Indo à comparação. Samakuva engoliu sapos, e a ACJ engoliu o primeiro sapo. Perguntado, dois membros da sociedade civil responderam que «faz sentido ACJ engolir sapos neste ano, mas em 2027 será diferente». Perguntado se nos anos anteriores Samakuva terá engolido sapos exactamente para evitar que o povo fosse massacrado pela ditadura, responderam que não foi, mas que ACJ neste ano engoliu e aceitou ser vilipendiado por amor ao povo.

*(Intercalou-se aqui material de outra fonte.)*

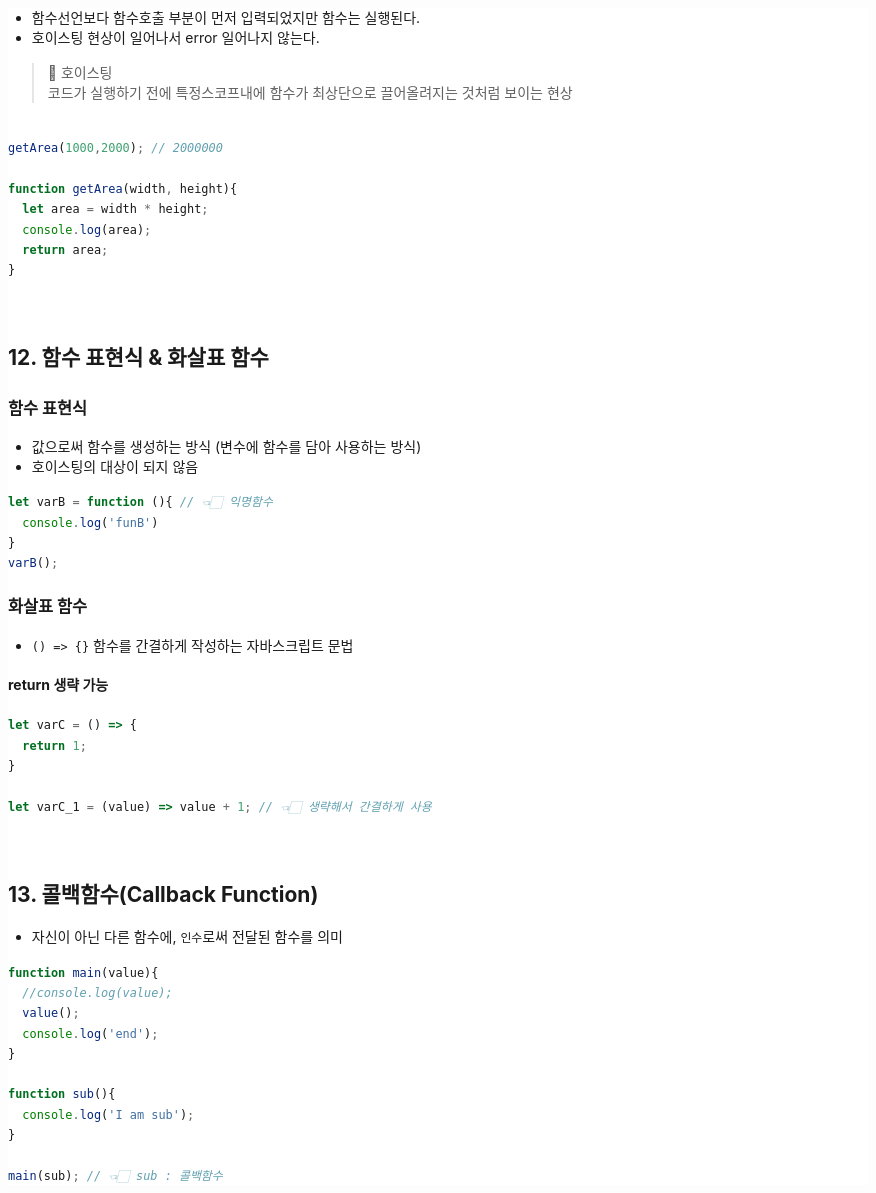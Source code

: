 - 함수선언보다 함수호출 부분이 먼저 입력되었지만 함수는 실행된다.
- 호이스팅 현상이 일어나서 error 일어나지 않는다.

> 📖 호이스팅 <br> 코드가 실행하기 전에 특정스코프내에 함수가 최상단으로 끌어올려지는 것처럼 보이는 현상

```javascript

getArea(1000,2000); // 2000000

function getArea(width, height){ 
  let area = width * height; 
  console.log(area); 
  return area; 
}
```

<br/>

## 12. 함수 표현식 & 화살표 함수

### 함수 표현식

- 값으로써 함수를 생성하는 방식 (변수에 함수를 담아 사용하는 방식)
- 호이스팅의 대상이 되지 않음

```javascript
let varB = function (){ // 👈🏻 익명함수
  console.log('funB')
}
varB();
```

### 화살표 함수

- `() => {}` 함수를 간결하게 작성하는 자바스크립트 문법

#### return 생략 가능

```javascript
let varC = () => {
  return 1;
}

let varC_1 = (value) => value + 1; // 👈🏻 생략해서 간결하게 사용
```

<br/>

## 13. 콜백함수(Callback Function)

- 자신이 아닌 다른 함수에, `인수`로써 전달된 함수를 의미

```javascript
function main(value){
  //console.log(value);
  value();
  console.log('end');
}

function sub(){
  console.log('I am sub');
}

main(sub); // 👈🏻 sub : 콜백함수 
```
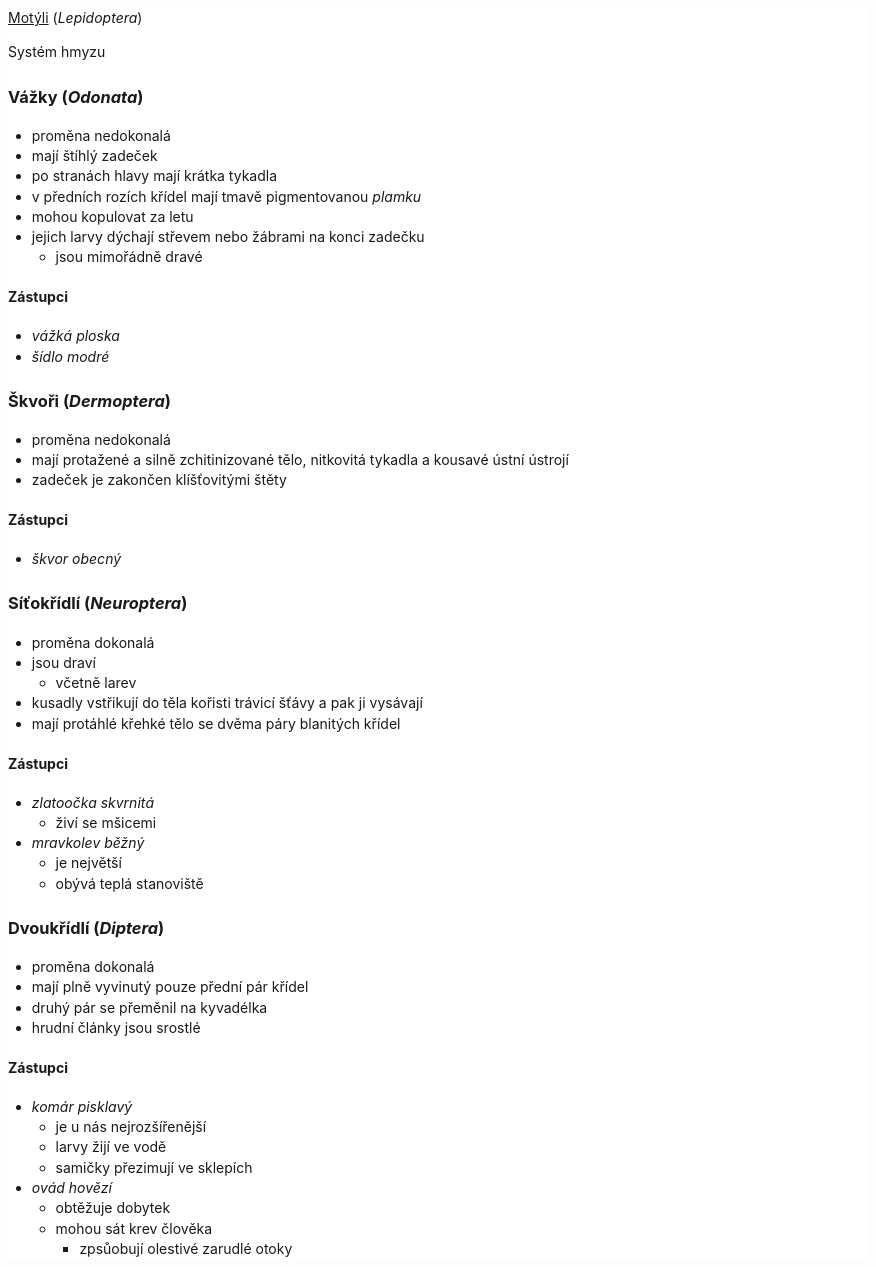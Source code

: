 [Motýli](https://cs.wikipedia.org/wiki/Mot%C3%BDli) (*Lepidoptera*)
            </td>
        </tr>
    </tbody>
    <caption>

Systém hmyzu
    </caption>
</table>

### Vážky (*Odonata*)
- proměna nedokonalá
- mají štíhlý zadeček
- po stranách hlavy mají krátka tykadla
- v předních rozích křídel mají tmavě pigmentovanou *plamku*
- mohou kopulovat za letu
- jejich larvy dýchají střevem nebo žábrami na konci zadečku
    - jsou mimořádně dravé
#### Zástupci
- *vážká ploska*
- *šídlo modré*
### Škvoři (*Dermoptera*)
- proměna nedokonalá
- mají protažené a silně zchitinizované tělo, nitkovitá tykadla a kousavé ústní ústrojí
- zadeček je zakončen klíšťovitými štěty
#### Zástupci
- *škvor obecný*
### Síťokřídlí (*Neuroptera*)
- proměna dokonalá
- jsou draví
    - včetně larev
- kusadly vstřikují do těla kořisti trávicí šťávy a pak ji vysávají
- mají protáhlé křehké tělo se dvěma páry blanitých křídel
#### Zástupci
- *zlatoočka skvrnitá*
    - živí se mšicemi
- *mravkolev běžný*
    - je největší
    - obývá teplá stanoviště
### Dvoukřídlí (*Diptera*)
- proměna dokonalá
- mají plně vyvinutý pouze přední pár křídel
- druhý pár se přeměnil na kyvadélka
- hrudní články jsou srostlé
#### Zástupci
- *komár pisklavý*
    - je u nás nejrozšířenější
    - larvy žijí ve vodě
    - samičky přezimují ve sklepích
- *ovád hovězí*
    - obtěžuje dobytek
    - mohou sát krev člověka
        - zpsůobují olestivé zarudlé otoky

Como se vê, sendo as mesmas premissas em questão, a avaliação é diferente em função da representação nas instituições (ler sobre ralé no artigo A corrupção da opinião pública). Suponhamos que em 2017 este grupo estivesse alistado, provavelmente defenderiam a decisão de ocupação dos lugares e se constituiriam em guarda pretoriana de Samakuva, como agora são de ACJ. É um aproveitamento do «momento de brilhar», como se passou a dizer na gíria.

 

ACJ dá a entender em seu artigo no Observador que acredita numa queda do regime por causas naturais, uma morte morrida, alegadamente porque «apesar de continuar na paisagem, a atual governação está a secar e a esgotar toda a água da nascente em que se alimenta», acrescentando que a mesma «foi derrotada pela sua própria atuação, e castigada nas urnas pelo Povo». A crença numa morte natural, como se fosse um corpo físico mortificado pelo tempo, pode ter imenso de ingenuidade como de perigoso.

 

O aspecto ingénuo reside na perspectiva semântica, segundo a qual quem assim procede actua sem malícia por desconhecimento, logo, na ignorância do mal que pode causar ou advir de outrem ou de si mesmo. A ignorância aqui não parece ser possível, visto que não só Adalberto, como a sua entourage, entre os quais Abel Chivukuvuku e Filomeno Vieira Lopes, serem personalidades que conhecem a história do PRI no México. Após 71 anos a governar perdeu o poder, mas não por simplesmente ter esgotado a sua «água da nascente», pelo contrário e sempre, porque os que lutaram pela instauração da democracia não tergiversaram, como tem sido apanágio da oposição angolana. E a perigosidade do seu discurso é exactamente a passividade que alimenta a longevidade de um regime em podridão, mas fisicamente em permanente renovação.

 

Quem também acreditava na queda natural era Samakuva. Ouvi de uma das suas mais leais apoiante dizer que o MPLA teria 50 anos de governação ininterrupta. Apontava a uma aliança internacional que não toleraria a manutenção do poder para além dos 50.


Estando claro que ambos toleram, e por isso refreiam a sua actuação, o certo é que se verifica reacções diferentes. Mas notemos, para concluir, que não é uma reacção inédita por parte do grupo de apoio ao actual presidente ACJ. Em 2017 a maioria deste mesmo grupo depositou esperanças ao presidente João Lourenço, com discursos públicos elogiosos, negligenciando completamente todo o seu historial, a começar pela participação integral e fundamental na estrutura política e governativa que levou o país ao estado apocalíptico em que se encontra.


Portanto, a incoerência discursiva não é novidade de tão reiterada.